» Problem details: All lines in the data below carrying the string "bytes" are to be located and copied.

» Input for this task:

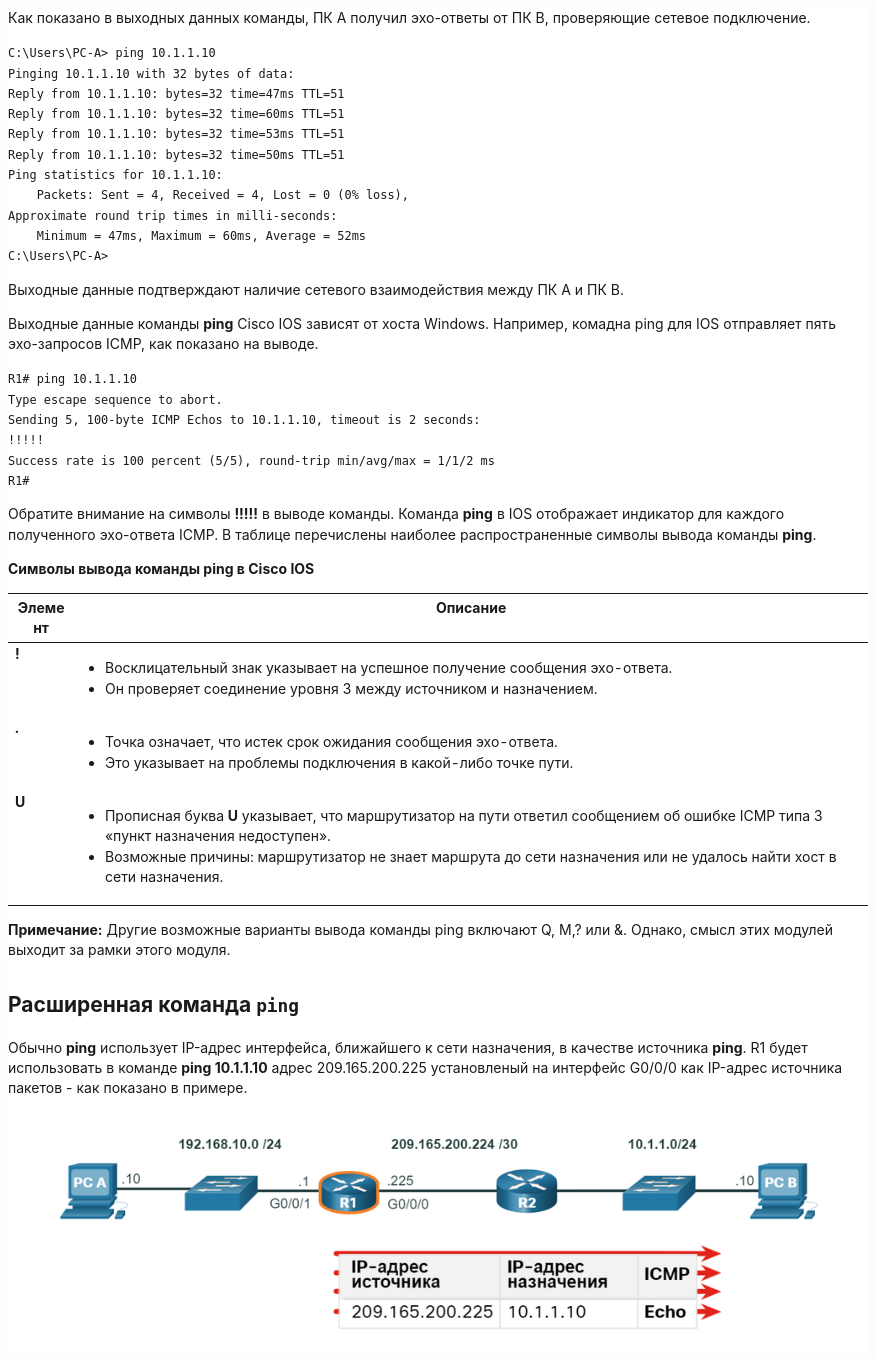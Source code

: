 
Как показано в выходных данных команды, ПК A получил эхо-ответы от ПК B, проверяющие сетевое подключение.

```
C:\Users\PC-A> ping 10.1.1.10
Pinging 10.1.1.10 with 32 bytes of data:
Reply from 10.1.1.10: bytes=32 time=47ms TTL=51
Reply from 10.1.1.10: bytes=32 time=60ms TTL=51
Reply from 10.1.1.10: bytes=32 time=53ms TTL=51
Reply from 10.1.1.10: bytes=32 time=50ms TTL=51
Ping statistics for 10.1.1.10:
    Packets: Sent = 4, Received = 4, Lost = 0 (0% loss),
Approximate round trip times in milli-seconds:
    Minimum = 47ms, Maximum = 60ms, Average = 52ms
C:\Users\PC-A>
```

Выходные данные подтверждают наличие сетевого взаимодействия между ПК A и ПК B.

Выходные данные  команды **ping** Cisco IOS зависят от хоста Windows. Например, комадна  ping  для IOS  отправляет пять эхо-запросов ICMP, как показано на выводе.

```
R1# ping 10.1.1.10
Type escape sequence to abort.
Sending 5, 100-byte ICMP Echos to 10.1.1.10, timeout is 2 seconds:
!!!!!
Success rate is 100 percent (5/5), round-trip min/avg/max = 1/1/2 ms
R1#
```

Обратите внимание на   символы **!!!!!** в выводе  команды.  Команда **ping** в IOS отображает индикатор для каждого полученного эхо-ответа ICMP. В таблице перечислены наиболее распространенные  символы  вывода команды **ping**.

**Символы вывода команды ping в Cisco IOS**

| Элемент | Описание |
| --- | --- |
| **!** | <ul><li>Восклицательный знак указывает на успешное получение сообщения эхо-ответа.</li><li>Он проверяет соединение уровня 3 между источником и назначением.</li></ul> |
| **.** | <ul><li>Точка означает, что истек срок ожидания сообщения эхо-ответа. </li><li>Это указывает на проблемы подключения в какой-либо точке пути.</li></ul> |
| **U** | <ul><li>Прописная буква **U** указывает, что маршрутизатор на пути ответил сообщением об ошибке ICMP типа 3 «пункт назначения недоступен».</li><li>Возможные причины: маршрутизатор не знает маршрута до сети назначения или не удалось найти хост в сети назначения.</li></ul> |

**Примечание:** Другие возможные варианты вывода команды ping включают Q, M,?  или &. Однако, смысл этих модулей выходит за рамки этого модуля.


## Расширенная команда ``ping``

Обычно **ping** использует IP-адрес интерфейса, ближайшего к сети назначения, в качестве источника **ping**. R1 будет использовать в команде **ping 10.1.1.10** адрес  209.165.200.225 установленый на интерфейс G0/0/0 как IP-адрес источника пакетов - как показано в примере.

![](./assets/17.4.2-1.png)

» Output for this task:
Pinging 10.1.1.10 with 32 bytes of data:
Reply from 10.1.1.10: bytes=32 time=47ms TTL=51
Reply from 10.1.1.10: bytes=32 time=60ms TTL=51
Reply from 10.1.1.10: bytes=32 time=53ms TTL=51
Reply from 10.1.1.10: bytes=32 time=50ms TTL=51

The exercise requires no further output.